The Captain was silent, sitting gloomy in his chair. He had said his say and had not looked for much more at present. “Convoy’s sailing wide,” he thought. “But they’ve got their orders, and by and by they’ll come into line.” He had smoked out his cigar, and, as he rose to throw the end into the fire, he touched her on the shoulder. “Well, I’ve fired across your bows, my dear,” he said, putting his thought into words. “And the rest is for you. But as to that little girl?”
“With the turn-up nose?” she said, with a queer laugh, as she surreptitiously dabbed her eyes. “You’ve your orders as to that too, I suppose.”
“She deserved something better than she got. And you’ll see to it, I am sure.”

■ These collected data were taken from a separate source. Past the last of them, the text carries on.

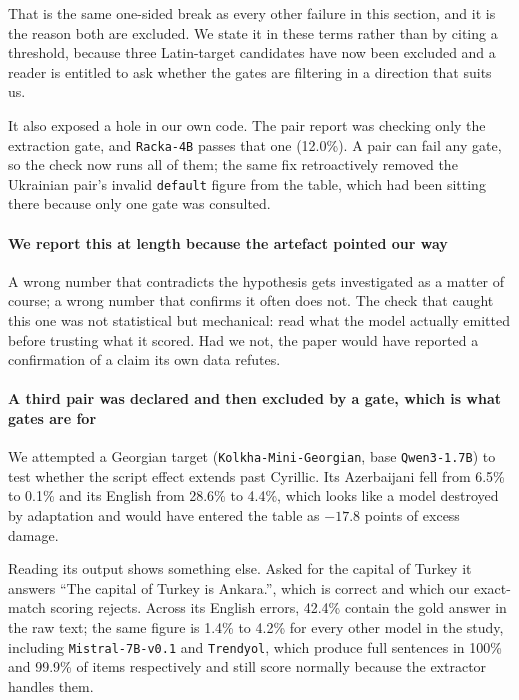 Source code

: \documentclass[final]{clv2025}
\begin{document}
That is the same one-sided break as every other failure in this section, and it
is the reason both are excluded. We state it in these terms rather than by
citing a threshold, because three Latin-target candidates have now been
excluded and a reader is entitled to ask whether the gates are filtering in a
direction that suits us.

It also exposed a hole in our own code. The pair report was checking only the
extraction gate, and \texttt{Racka-4B} passes that one (12.0\%). A pair can
fail any gate, so the check now runs all of them; the same fix retroactively
removed the Ukrainian pair's invalid \texttt{default} figure from the table,
which had been sitting there because only one gate was consulted.

\paragraph{We report this at length because the artefact pointed our way} A
wrong number that contradicts the hypothesis gets investigated as a matter of
course; a wrong number that confirms it often does not. The check that caught
this one was not statistical but mechanical: read what the model actually
emitted before trusting what it scored. Had we not, the paper would have
reported a confirmation of a claim its own data refutes.

\paragraph{A third pair was declared and then excluded by a gate, which is what
gates are for} We attempted a Georgian target
(\texttt{Kolkha-Mini-Georgian}, base \texttt{Qwen3-1.7B}) to test whether the
script effect extends past Cyrillic. Its Azerbaijani fell from 6.5\% to 0.1\%
and its English from 28.6\% to 4.4\%, which looks like a model destroyed by
adaptation and would have entered the table as $-17.8$ points of excess damage.

Reading its output shows something else. Asked for the capital of Turkey it
answers ``The capital of Turkey is Ankara.'', which is correct and which our
exact-match scoring rejects. Across its English errors, 42.4\% contain the gold
answer in the raw text; the same figure is 1.4\% to 4.2\% for every other model
in the study, including \texttt{Mistral-7B-v0.1} and \texttt{Trendyol}, which
produce full sentences in 100\% and 99.9\% of items respectively and still
score normally because the extractor handles them.
\end{document}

“This is the second time I’ve had to sing small. It was Mr. Girardot last time.”
“Oh! So he—”
“Begged her off? Yes. I was for sending her away when I found her here. And now it is you, George.”

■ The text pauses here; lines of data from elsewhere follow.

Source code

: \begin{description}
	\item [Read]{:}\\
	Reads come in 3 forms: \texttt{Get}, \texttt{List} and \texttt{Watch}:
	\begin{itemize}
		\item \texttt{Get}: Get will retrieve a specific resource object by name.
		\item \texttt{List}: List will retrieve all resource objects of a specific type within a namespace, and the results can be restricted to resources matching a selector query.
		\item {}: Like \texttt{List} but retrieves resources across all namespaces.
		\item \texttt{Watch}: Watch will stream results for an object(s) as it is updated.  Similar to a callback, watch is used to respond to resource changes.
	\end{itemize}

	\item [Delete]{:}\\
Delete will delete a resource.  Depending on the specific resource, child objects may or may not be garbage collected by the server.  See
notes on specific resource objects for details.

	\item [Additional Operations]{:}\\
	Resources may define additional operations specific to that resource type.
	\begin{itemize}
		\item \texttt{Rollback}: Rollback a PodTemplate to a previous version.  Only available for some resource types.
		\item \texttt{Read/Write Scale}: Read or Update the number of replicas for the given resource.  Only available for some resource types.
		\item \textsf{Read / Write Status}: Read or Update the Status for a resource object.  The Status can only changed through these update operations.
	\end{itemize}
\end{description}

“Well, I am not surprised,” he said slowly. “It’s what I should have expected of him. But that’s her look-out. You may be sure that I’m not making up to her.”
“I hope he is not,” my lady said, and her face was grave.
CHAPTER XI
THE SURPRISE
A LITTLE chit of a governess shedding angry tears in the darkness of her room because she has been wronged, and excitement will find its vent! A young girl crying passionately in the night that she doesn’t care! That she doesn’t care! That she is glad to go, glad to leave this inhuman place, these cruel people! That it is all for the best if it does part her from the — the only being who has been kind to her, has been companion, tormentor, tease and friend, all in one! Not an heroic figure this, that, nursing its grievance, will not even take in the meal that Priscilla, the schoolroom maid, has placed in pitying mood outside the door.

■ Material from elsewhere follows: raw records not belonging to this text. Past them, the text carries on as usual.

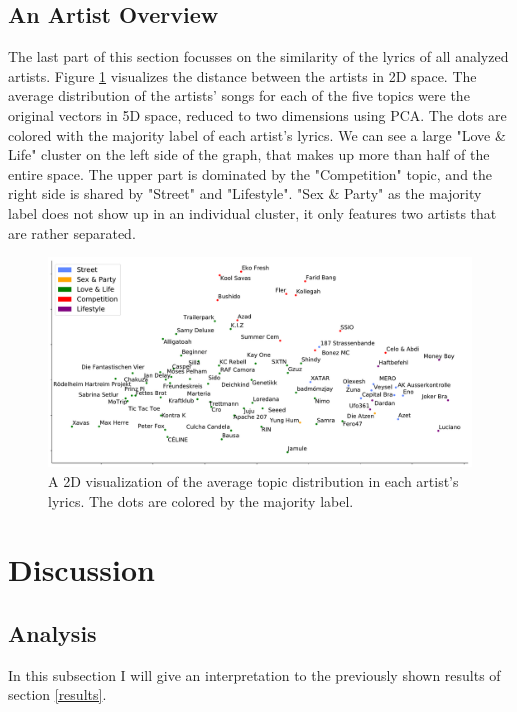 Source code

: \documentclass[conference]{IEEEtran}
\begin{document}
\subsection{An Artist Overview}
The last part of this section focusses on the similarity of the lyrics of all analyzed artists. Figure \ref{fig:scatter} visualizes the distance between the artists in 2D space. The average distribution of the artists' songs for each of the five topics were the original vectors in 5D space, reduced to two dimensions using PCA. The dots are colored with the majority label of each artist's lyrics. We can see a large "Love \& Life" cluster on the left side of the graph, that makes up more than half of the entire space. The upper part is dominated by the "Competition" topic, and the right side is shared by "Street" and "Lifestyle". "Sex \& Party" as the majority label does not show up in an individual cluster, it only features two artists that are rather separated.

\begin{figure}[!t]
\includegraphics[width=\linewidth]{figures/scatter.pdf}
\vspace*{-8mm}
\caption{A 2D visualization of the average topic distribution in each artist's lyrics. The dots are colored by the majority label.}
\label{fig:scatter}
\end{figure}

\section{Discussion}
\subsection{Analysis}
In this subsection I will give an interpretation to the previously shown results of section \ref{results}.
\end{document}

But, alas, with the morning light a figure grown even less heroic — grown pale and dull and heavy-eyed. For when indignation, a fine warming fire, sinks to grey ashes it casts a chill. A pitiful chit, this, that, on second thoughts, does care: that sees before her a long miserable journey, and a tale of failure to be told at the end of it! That, as she tries to swallow her breakfast, chokes, because — though it is of course all for the best — she will never again break her fast in this dull little room that he has made bright. Because she will never again hear his step in the passage, see him enter with quizzing eyes, hear his gay laugh, his errand — that is but to droll with her, or cheer her, to make some pleasant appointment, to drop a laughing, flattering word that brings the blood to her face.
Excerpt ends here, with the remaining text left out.